My Turn: Put the brakes on vehicle repair standards bill

For the Monitor
Published: 9/14/2019 7:00:08 AM

Gov. Chris Sununu recently vetoed House Bill 664, a measure dealing with vehicle repair standards. As passed by the Legislature, the bill would have required insurers to pay for any repair performed according to procedures set by auto manufacturers.

While the sponsors of this legislation were well-intentioned, I believe the governor made the right decision to veto HB 664, because it would have upset the competitive balance that has helped keep New Hampshire’s auto insurance rates among the lowest in the nation.

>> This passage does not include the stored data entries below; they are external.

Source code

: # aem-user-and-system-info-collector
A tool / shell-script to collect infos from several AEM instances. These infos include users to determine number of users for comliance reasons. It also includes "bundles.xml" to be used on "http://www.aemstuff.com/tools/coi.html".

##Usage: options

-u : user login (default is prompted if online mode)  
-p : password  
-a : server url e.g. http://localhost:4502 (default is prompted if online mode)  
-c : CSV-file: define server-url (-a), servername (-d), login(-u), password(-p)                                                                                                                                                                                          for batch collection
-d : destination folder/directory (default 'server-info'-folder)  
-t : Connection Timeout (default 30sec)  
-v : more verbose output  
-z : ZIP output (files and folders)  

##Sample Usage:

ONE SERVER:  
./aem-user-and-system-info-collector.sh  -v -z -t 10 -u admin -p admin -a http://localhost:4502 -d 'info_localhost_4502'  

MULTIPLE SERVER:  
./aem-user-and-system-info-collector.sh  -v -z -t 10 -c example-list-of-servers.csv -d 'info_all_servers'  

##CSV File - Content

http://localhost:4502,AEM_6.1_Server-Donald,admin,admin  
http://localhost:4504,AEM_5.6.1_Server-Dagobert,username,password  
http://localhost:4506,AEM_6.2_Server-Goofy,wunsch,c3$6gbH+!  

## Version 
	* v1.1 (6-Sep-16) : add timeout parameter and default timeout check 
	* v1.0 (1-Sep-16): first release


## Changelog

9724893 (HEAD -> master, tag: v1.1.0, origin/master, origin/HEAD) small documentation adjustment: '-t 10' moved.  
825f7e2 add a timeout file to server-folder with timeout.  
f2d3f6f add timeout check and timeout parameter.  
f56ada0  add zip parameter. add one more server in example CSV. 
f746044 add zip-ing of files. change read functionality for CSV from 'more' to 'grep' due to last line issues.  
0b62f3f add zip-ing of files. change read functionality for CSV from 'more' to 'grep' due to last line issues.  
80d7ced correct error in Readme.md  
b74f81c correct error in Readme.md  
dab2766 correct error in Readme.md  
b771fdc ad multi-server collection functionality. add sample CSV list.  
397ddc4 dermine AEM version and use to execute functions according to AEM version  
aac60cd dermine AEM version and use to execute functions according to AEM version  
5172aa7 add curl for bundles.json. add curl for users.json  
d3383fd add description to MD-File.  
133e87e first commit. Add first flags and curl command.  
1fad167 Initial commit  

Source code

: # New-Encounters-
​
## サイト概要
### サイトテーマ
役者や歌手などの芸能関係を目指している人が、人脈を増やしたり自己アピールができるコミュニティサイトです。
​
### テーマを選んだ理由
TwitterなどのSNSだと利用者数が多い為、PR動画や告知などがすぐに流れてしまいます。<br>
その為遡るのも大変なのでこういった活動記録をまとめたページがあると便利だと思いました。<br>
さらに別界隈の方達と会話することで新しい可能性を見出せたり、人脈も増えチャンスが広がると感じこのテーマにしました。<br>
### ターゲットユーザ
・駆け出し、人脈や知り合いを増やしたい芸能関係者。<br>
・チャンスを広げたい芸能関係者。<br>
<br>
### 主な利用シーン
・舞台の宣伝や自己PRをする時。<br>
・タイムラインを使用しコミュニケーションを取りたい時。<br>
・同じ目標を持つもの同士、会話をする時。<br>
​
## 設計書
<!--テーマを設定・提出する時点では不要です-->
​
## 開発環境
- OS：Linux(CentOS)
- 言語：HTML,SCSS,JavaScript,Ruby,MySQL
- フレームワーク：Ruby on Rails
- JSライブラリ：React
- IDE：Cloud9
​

Maintaining a balance in auto repairs, in this case between auto insurers and the repair shops, ensures that consumers will receive the best service at the lowest price. Both insurers and auto repair shops have an interest in providing for safe repairs at a reasonable cost, and as things stand, both sides in almost every case are able to reach agreement. If they cannot agree, current law provides a resolution mechanism based on the price available from an independent willing and able repair facility.

Over the 16 years I served as insurance commissioner, the department received complaints about repairs from a few repair facilities and almost none from consumers. HB 664 would upend this status quo by limiting the insurance companies’ ability to negotiate a reasonable price for repairs. The end result would be an inevitable increase in repair costs, likely followed by increasing auto insurance rates.

The governor’s veto does not mean insurance companies will have the final say in repairs, and it will not make our vehicles less safe to be on the road. Instead, HB 664 would have effectively given the final say to auto manufacturers to determine what repairs should be performed and how. Something else to consider: These procedures can require state-of-the-art sophisticated equipment that small independent repair shops may not have or be able to afford. As the governor noted, that could create a situation where auto manufacturers would be able to essentially steer business to their dealerships and crowd these small businesses out of the marketplace.

In my view it is important to maintain a system where insurers and auto repair shops can negotiate fairly. That doesn’t mean the system is perfect, or that we can’t improve it, but HB 664 is not the answer. Sweeping in all repairs of this nature doesn’t really solve anything and might affect availability of auto insurance, in addition to costs. This or any legislation of this nature without the benefit of some sort of actuarial evaluation along with safety assessments would be irresponsible.

All would be better served by working with the National Association of Insurance Commissioners to develop a possible model. This would assure extensive vetting and a uniform approach.

I would urge that this veto be sustained.

(Roger Sevigny served as New Hampshire’s insurance commissioner from 2003 to 2018.)